** Your goal **
In the data, extract each line that holds the string "configurar".

Dataset records
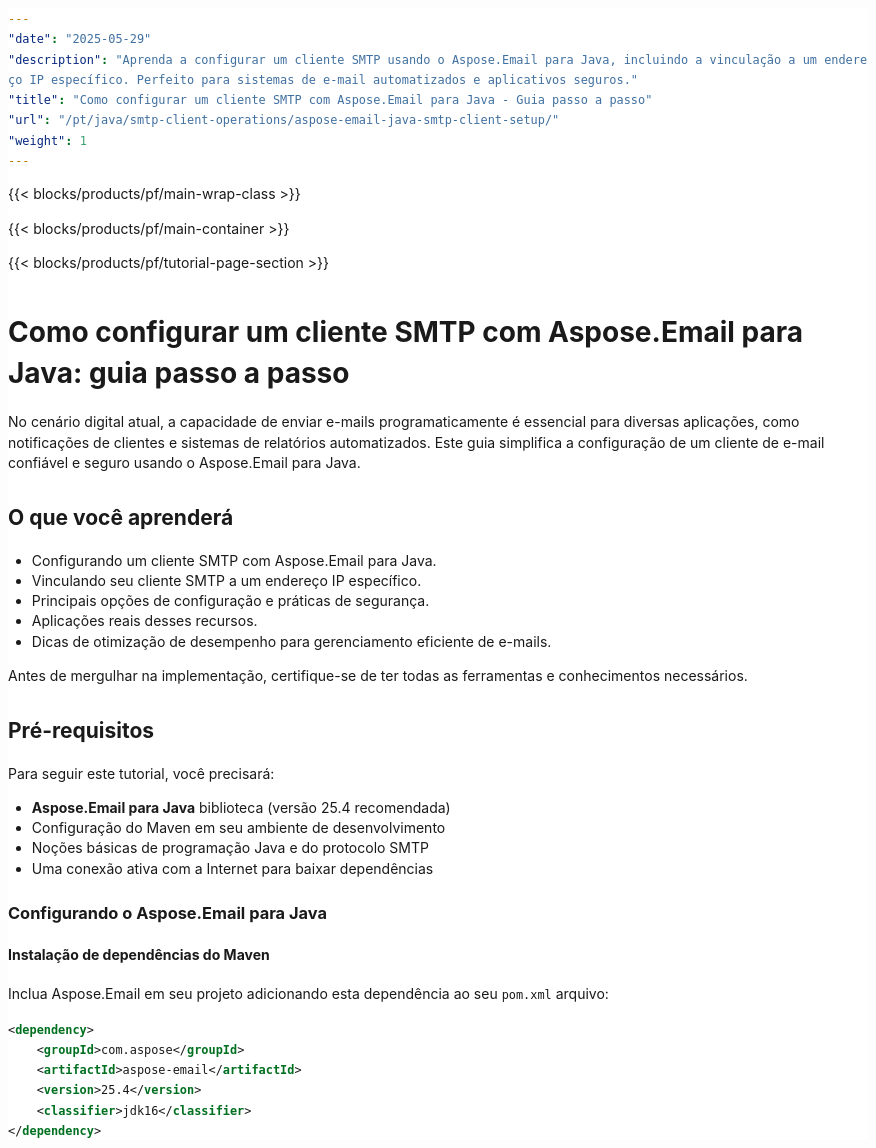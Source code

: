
 ```yaml
---
"date": "2025-05-29"
"description": "Aprenda a configurar um cliente SMTP usando o Aspose.Email para Java, incluindo a vinculação a um endereço IP específico. Perfeito para sistemas de e-mail automatizados e aplicativos seguros."
"title": "Como configurar um cliente SMTP com Aspose.Email para Java - Guia passo a passo"
"url": "/pt/java/smtp-client-operations/aspose-email-java-smtp-client-setup/"
"weight": 1
---
```


{{< blocks/products/pf/main-wrap-class >}}

{{< blocks/products/pf/main-container >}}

{{< blocks/products/pf/tutorial-page-section >}}
# Como configurar um cliente SMTP com Aspose.Email para Java: guia passo a passo

No cenário digital atual, a capacidade de enviar e-mails programaticamente é essencial para diversas aplicações, como notificações de clientes e sistemas de relatórios automatizados. Este guia simplifica a configuração de um cliente de e-mail confiável e seguro usando o Aspose.Email para Java.

## O que você aprenderá

- Configurando um cliente SMTP com Aspose.Email para Java.
- Vinculando seu cliente SMTP a um endereço IP específico.
- Principais opções de configuração e práticas de segurança.
- Aplicações reais desses recursos.
- Dicas de otimização de desempenho para gerenciamento eficiente de e-mails.

Antes de mergulhar na implementação, certifique-se de ter todas as ferramentas e conhecimentos necessários.

## Pré-requisitos

Para seguir este tutorial, você precisará:

- **Aspose.Email para Java** biblioteca (versão 25.4 recomendada)
- Configuração do Maven em seu ambiente de desenvolvimento
- Noções básicas de programação Java e do protocolo SMTP
- Uma conexão ativa com a Internet para baixar dependências

### Configurando o Aspose.Email para Java

#### Instalação de dependências do Maven

Inclua Aspose.Email em seu projeto adicionando esta dependência ao seu `pom.xml` arquivo:

```xml
<dependency>
    <groupId>com.aspose</groupId>
    <artifactId>aspose-email</artifactId>
    <version>25.4</version>
    <classifier>jdk16</classifier>
</dependency>
```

** Solved exercise **
"description": "Aprenda a configurar um cliente SMTP usando o Aspose.Email para Java, incluindo a vinculação a um endereço IP específico. Perfeito para sistemas de e-mail automatizados e aplicativos seguros."
"title": "Como configurar um cliente SMTP com Aspose.Email para Java - Guia passo a passo"
# Como configurar um cliente SMTP com Aspose.Email para Java: guia passo a passo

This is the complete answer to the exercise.